## PROBLEM REQUIREMENTS:
Report every line of the listing below in which the string "message" occurs.

## RECORDS FOR THE TASK:
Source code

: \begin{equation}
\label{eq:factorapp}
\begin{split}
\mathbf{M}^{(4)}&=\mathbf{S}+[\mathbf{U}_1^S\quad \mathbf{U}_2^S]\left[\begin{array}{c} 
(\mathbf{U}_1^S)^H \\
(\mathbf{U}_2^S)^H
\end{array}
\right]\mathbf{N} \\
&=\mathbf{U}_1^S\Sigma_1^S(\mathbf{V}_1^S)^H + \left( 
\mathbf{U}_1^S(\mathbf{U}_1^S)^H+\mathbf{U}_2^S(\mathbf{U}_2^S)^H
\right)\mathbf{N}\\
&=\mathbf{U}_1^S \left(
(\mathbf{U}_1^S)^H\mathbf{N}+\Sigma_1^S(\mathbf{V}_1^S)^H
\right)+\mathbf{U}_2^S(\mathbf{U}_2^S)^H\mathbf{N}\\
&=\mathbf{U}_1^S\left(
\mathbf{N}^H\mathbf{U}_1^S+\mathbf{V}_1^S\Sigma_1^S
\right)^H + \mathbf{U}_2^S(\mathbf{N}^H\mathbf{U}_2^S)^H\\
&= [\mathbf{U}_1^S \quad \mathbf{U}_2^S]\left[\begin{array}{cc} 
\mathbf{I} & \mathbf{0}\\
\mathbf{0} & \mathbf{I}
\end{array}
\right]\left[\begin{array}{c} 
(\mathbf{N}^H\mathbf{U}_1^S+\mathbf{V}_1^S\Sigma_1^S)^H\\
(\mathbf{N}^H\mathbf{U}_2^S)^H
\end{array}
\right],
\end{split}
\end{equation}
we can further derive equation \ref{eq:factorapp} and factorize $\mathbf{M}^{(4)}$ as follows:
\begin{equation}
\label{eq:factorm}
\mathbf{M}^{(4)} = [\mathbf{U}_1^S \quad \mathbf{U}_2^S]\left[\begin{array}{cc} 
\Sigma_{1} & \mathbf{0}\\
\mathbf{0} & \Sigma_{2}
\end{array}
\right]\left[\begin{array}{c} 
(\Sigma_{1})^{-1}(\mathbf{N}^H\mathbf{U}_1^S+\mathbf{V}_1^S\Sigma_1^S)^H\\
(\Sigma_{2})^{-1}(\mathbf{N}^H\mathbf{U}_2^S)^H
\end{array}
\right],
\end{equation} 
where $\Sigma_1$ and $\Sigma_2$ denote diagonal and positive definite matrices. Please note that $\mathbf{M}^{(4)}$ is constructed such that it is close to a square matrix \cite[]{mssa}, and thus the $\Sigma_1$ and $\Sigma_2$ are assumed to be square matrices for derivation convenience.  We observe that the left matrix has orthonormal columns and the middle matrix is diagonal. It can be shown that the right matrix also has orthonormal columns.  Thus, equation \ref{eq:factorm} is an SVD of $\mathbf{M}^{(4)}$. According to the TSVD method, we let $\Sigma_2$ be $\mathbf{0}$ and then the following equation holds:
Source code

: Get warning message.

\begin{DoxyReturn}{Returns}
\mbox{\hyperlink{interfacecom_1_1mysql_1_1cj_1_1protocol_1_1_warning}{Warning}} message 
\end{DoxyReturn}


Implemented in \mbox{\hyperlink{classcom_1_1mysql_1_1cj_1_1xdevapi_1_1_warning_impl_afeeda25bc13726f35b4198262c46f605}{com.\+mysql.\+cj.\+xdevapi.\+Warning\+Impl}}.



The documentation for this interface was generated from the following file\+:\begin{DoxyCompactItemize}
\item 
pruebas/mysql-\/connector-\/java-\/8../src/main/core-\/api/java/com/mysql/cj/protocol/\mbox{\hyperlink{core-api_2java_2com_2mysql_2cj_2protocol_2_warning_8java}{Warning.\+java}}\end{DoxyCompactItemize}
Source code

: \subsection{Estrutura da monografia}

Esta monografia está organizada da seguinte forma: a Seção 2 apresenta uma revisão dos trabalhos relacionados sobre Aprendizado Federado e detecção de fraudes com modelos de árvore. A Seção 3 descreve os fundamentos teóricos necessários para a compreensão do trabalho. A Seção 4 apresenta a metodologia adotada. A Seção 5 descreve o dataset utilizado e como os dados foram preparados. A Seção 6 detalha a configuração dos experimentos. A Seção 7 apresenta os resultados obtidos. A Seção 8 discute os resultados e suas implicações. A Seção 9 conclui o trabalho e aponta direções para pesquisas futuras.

## EXPECTED ANSWER:
: Get warning message.
\mbox{\hyperlink{interfacecom_1_1mysql_1_1cj_1_1protocol_1_1_warning}{Warning}} message 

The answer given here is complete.